The Gary, Indiana native also took offense to T.I.’s recent comments in The Source about how gangsta rap is dying. Gibbs states he “totally disagrees” with T.I.’s statement and questions his true appreciation for the gangsta rap artform:
I think guys like him are supposed to be the staples of this gangsta rap. If you keep saying it’s dead, it’s dead, it’s dead, then you’re going to let it die. You grew up on it, so how you gonna say something’s dead when you grew up on it?
[ALSO READ: Did Freddie Gibbs Cost Officer His Job]
While Jeezy and T.I. get their share of Gibbs vitriol, but it’s the Maybach Music Group head honcho who gets the brunt of his tirade.

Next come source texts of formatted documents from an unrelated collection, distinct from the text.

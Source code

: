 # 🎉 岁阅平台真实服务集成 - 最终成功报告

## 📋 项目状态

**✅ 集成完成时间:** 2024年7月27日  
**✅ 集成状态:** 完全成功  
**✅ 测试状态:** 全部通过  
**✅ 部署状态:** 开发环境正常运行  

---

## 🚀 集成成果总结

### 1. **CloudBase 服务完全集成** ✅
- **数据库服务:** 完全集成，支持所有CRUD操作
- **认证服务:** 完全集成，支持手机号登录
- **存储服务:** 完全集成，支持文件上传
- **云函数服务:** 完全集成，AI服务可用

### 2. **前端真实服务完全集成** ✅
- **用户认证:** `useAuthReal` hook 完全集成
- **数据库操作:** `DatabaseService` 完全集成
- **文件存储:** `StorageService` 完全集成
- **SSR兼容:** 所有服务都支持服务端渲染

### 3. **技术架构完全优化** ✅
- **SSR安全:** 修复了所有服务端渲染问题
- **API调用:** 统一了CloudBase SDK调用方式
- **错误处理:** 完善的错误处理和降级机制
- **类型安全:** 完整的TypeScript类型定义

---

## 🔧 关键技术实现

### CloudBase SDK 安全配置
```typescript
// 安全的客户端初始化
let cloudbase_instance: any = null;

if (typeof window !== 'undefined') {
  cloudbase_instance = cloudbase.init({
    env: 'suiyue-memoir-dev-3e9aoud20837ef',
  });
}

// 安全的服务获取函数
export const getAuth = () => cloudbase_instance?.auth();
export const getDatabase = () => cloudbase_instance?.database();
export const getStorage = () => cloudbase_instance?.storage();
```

When asked about Rick Ross’ recent shooting, Gibbs jokingly asked “did he got shot at” before explaining his backhanded concern for Rozay’s health after the shooting:
“I really don’t want to see none of these guys get murdered because I don’t want to see them jump to legend status. It seems like when you die, all of a sudden, ‘He’s the greatest of all time.’ … I don’t think a bullet should buy you that — I think a bullet has buying a lot of guys street credibility and I don’t think a bullet should buy you that.”
Gibbs’ discontent with Ross dates back to a 2010 interview with Complex where he accused the God Forgives, I Don’t MC of “bold face lying on records.”
The unsigned free agent is gearing up for a productive 2013. In addition to his long-awaited collaborative album with Madlib, Cocaine Pinata, he also plans on releasing a mixtape entitled Eastside Slim and an album tentatively titled Necktie Party.